# Data Builders

Builders to produce MongoDB collections associated with specific categories of materials data are implemented in the [emmet-builders](https://github.com/materialsproject/emmet/tree/main/emmet-builders) software package. These take a set of MongoDB collections as input, extract and transform data from them, and then output a new collection. The schema used by builders for the input and output collections is defined by a set of standardized document models. We use a Python library called [pydantic](https://pydantic-docs.helpmanual.io) to structure these document models, and we store our documents models within the [emmet-core](https://github.com/materialsproject/emmet/tree/main/emmet-core) software package. Additionally, these models are used to define the schema for the Materials Project API which has its server-side code implemented in [emmet-api](https://github.com/materialsproject/emmet/tree/main/emmet-api).

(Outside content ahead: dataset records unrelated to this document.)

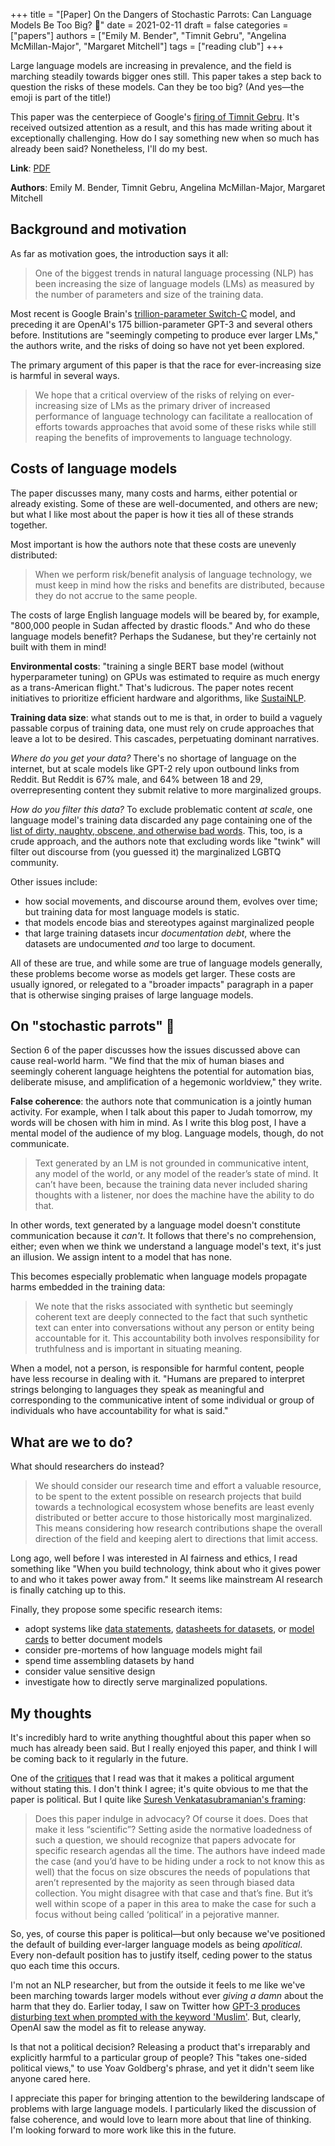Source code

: +++
title = "[Paper] On the Dangers of Stochastic Parrots: Can Language Models Be Too Big? 🦜"
date = 2021-02-11
draft = false
categories = ["papers"]
authors = ["Emily M. Bender", "Timnit Gebru", "Angelina McMillan-Major", "Margaret Mitchell"]
tags = ["reading club"]
+++

Large language models are increasing in prevalence, and the field is marching steadily towards bigger ones still. This paper takes a step back to question the risks of these models. Can they be too big? (And yes—the emoji is part of the title!)

<!--more-->

This paper was the centerpiece of Google's [firing of Timnit Gebru](https://www.platformer.news/p/the-withering-email-that-got-an-ethical). It's received outsized attention as a result, and this has made writing about it exceptionally challenging. How do I say something new when so much has already been said? Nonetheless, I'll do my best.

**Link**: [PDF](http://faculty.washington.edu/ebender/papers/Stochastic_Parrots.pdf)

**Authors**: Emily M. Bender, Timnit Gebru, Angelina McMillan-Major, Margaret Mitchell
 

## Background and motivation
As far as motivation goes, the introduction says it all: 

> One of the biggest trends in natural language processing (NLP) has been increasing the size of language models (LMs) as measured by the number of parameters and size of the training data.

Most recent is Google Brain's [trillion-parameter Switch-C](https://venturebeat.com/2021/01/12/google-trained-a-trillion-parameter-ai-language-model/) model, and preceding it are OpenAI's 175 billion-parameter GPT-3 and several others before. Institutions are "seemingly competing to produce ever larger LMs," the authors write, and the risks of doing so have not yet been explored.

The primary argument of this paper is that the race for ever-increasing size is harmful in several ways.

> We hope that a critical overview of the risks of relying on ever-increasing size of LMs as the primary driver of increased performance of language technology can facilitate a reallocation of efforts towards approaches that avoid some of these risks while still reaping the benefits of improvements to language technology.

## Costs of language models
The paper discusses many, many costs and harms, either potential or already existing. Some of these are well-documented, and others are new; but what I like most about the paper is how it ties all of these strands together.

Most important is how the authors note that these costs are unevenly distributed:

> When we perform risk/benefit analysis of language technology, we must keep in mind how the risks and benefits are distributed, because they do not accrue to the same people.

The costs of large English language models will be beared by, for example, "800,000 people in Sudan affected by drastic floods." And who do these language models benefit? Perhaps the Sudanese, but they're certainly not built with them in mind! 

**Environmental costs**: "training a single BERT base model (without hyperparameter tuning) on GPUs was estimated to require as much energy as a trans-American flight." That's ludicrous. The paper notes recent initiatives to prioritize efficient hardware and algorithms, like [SustaiNLP](https://sites.google.com/view/sustainlp2020).

**Training data size**: what stands out to me is that, in order to build a vaguely passable corpus of training data, one must rely on crude approaches that leave a lot to be desired. This cascades, perpetuating dominant narratives.

*Where do you get your data?* There's no shortage of language on the internet, but at scale models like GPT-2 rely upon outbound links from Reddit. But Reddit is 67% male, and 64% between 18 and 29, overrepresenting content they submit relative to more marginalized groups.

*How do you filter this data?* To exclude problematic content *at scale*, one language model's training data discarded any page containing one of the [list of dirty, naughty, obscene, and otherwise bad words](https://github.com/LDNOOBW/List-of-Dirty-Naughty-Obscene-and-Otherwise-Bad-Words/blob/master/en). This, too, is a crude approach, and the authors note that excluding words like "twink" will filter out discourse from (you guessed it) the marginalized LGBTQ community.

Other issues include:
- how social movements, and discourse around them, evolves over time; but training data for most language models is static.
- that models encode bias and stereotypes against marginalized people
- that large training datasets incur *documentation debt*, where the datasets are undocumented *and* too large to document.

All of these are true, and while some are true of language models generally, these problems become worse as models get larger. These costs are usually ignored, or relegated to a "broader impacts" paragraph in a paper that is otherwise singing praises of large language models.


## On "stochastic parrots" 🦜
Section 6 of the paper discusses how the issues discussed above can cause real-world harm. "We find that the mix of human biases and seemingly coherent language heightens the potential for automation bias, deliberate misuse, and amplification of a hegemonic worldview," they write.

**False coherence**: the authors note that communication is a jointly human activity. For example, when I talk about this paper to Judah tomorrow, my words will be chosen with him in mind. As I write this blog post, I have a mental model of the audience of my blog. Language models, though, do not communicate.

> Text generated by an LM is not grounded in communicative intent, any model of the world, or any model of the reader’s state of mind. It can’t have been, because the training data never included sharing thoughts with a listener, nor does the machine have the ability to do that.

In other words, text generated by a language model doesn't constitute communication because it *can't*. It follows that there's no comprehension, either; even when we think we understand a language model's text, it's just an illusion. We assign intent to a model that has none. 

This becomes especially problematic when language models propagate harms embedded in the training data:

> We note that the risks associated with synthetic but seemingly coherent text are deeply connected to the fact that such synthetic text can enter into conversations without any person or entity being accountable for it. This accountability both involves responsibility for truthfulness and is important in situating meaning.

When a model, not a person, is responsible for harmful content, people have less recourse in dealing with it. "Humans are prepared to interpret strings belonging to languages they speak as meaningful and corresponding to the communicative intent of some individual or group of individuals who have accountability for what is said."


## What are we to do?
What should researchers do instead?

> We should consider our research time and effort a valuable resource, to be spent to the extent possible on research projects that build towards a technological ecosystem whose benefits are least evenly distributed or better accure to those historically most marginalized. This means considering how research contributions shape the overall direction of the field and keeping alert to directions that limit access.

Long ago, well before I was interested in AI fairness and ethics, I read something like "When you build technology, think about who it gives power to and who it takes power away from." It seems like mainstream AI research is finally catching up to this.

Finally, they propose some specific research items:
- adopt systems like [data statements](https://www.aclweb.org/anthology/Q18-1041/), [datasheets for datasets](https://arxiv.org/abs/1803.09010), or [model cards](https://arxiv.org/abs/1810.03993) to better document models
- consider pre-mortems of how language models might fail
- spend time assembling datasets by hand
- consider value sensitive design
- investigate how to directly serve marginalized populations.


## My thoughts
It's incredibly hard to write anything thoughtful about this paper when so much has already been said. But I really enjoyed this paper, and think I will be coming back to it regularly in the future. 

One of the [critiques](https://gist.github.com/yoavg/9fc9be2f98b47c189a513573d902fb27) that I read was that it makes a political argument without stating this. I don't think I agree; it's quite obvious to me that the paper is political. But I quite like [Suresh Venkatasubramanian's framing](https://algorithmicfairness.wordpress.com/2021/01/23/on-stochastic-parrots/):

> Does this paper indulge in advocacy? Of course it does. Does that make it less “scientific”? Setting aside the normative loadedness of such a question, we should recognize that papers advocate for specific research agendas all the time. The authors have indeed made the case (and you’d have to be hiding under a rock to not know this as well) that the focus on size obscures the needs of populations that aren’t represented by the majority as seen through biased data collection. You might disagree with that case and that’s fine. But it’s well within scope of a paper in this area to make the case for such a focus without being called ‘political’ in a pejorative manner.

So, yes, of course this paper is political—but only because we've positioned the default of building ever-larger language models as being *apolitical*. Every non-default position has to justify itself, ceding power to the status quo each time this occurs.

I'm not an NLP researcher, but from the outside it feels to me like we've been marching towards larger models without ever *giving a damn* about the harm that they do. Earlier today, I saw on Twitter how [GPT-3 produces disturbing text when prompted with the keyword 'Muslim'](lhttps://onezero.medium.com/for-some-reason-im-covered-in-blood-gpt-3-contains-disturbing-bias-against-muslims-693d275552bf?gi=sd). But, clearly, OpenAI saw the model as fit to release anyway.

Is that not a political decision? Releasing a product that's irreparably and explicitly harmful to a particular group of people? This "takes one-sided political views," to use Yoav Goldberg's phrase, and yet it didn't seem like anyone cared here.

I appreciate this paper for bringing attention to the bewildering landscape of problems with large language models. I particularly liked the discussion of false coherence, and would love to learn more about that line of thinking. I'm looking forward to more work like this in the future.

To browse our document models defined in emmet, see [here](https://github.com/materialsproject/emmet/tree/main/emmet-core/emmet/core). For example, see the `ThermoDoc` defined [here](https://github.com/materialsproject/emmet/blob/main/emmet-core/emmet/core/thermo.py) as an example document model that powers both the [`ThermoBuilder`](https://github.com/materialsproject/emmet/blob/main/emmet-builders/emmet/builders/vasp/thermo.py) and the Materials Project's [thermo API endpoint](https://api.materialsproject.org/docs#/Thermo/get_by_key_thermo__material_id___get).

The figure below illustrates the entire Materials Project build pipeline including builders and all input/output collections:

![](https://2369879881-files.gitbook.io/~/files/v0/b/gitbook-x-prod.appspot.com/o/spaces%2F-MhdHkeirg8PPHDHWitE%2Fuploads%2Fgit-blob-812f6ac423696b21c85321449abb51e2f879183a%2Fmp_build_pipeline.svg?alt=media)

For information on how to run any of the emmet builders, see the [Running Builders](https://materialsproject.github.io/maggma/getting_started/running_builders/) section of the maggma software package which defines a lot of the core builder related code and CLI.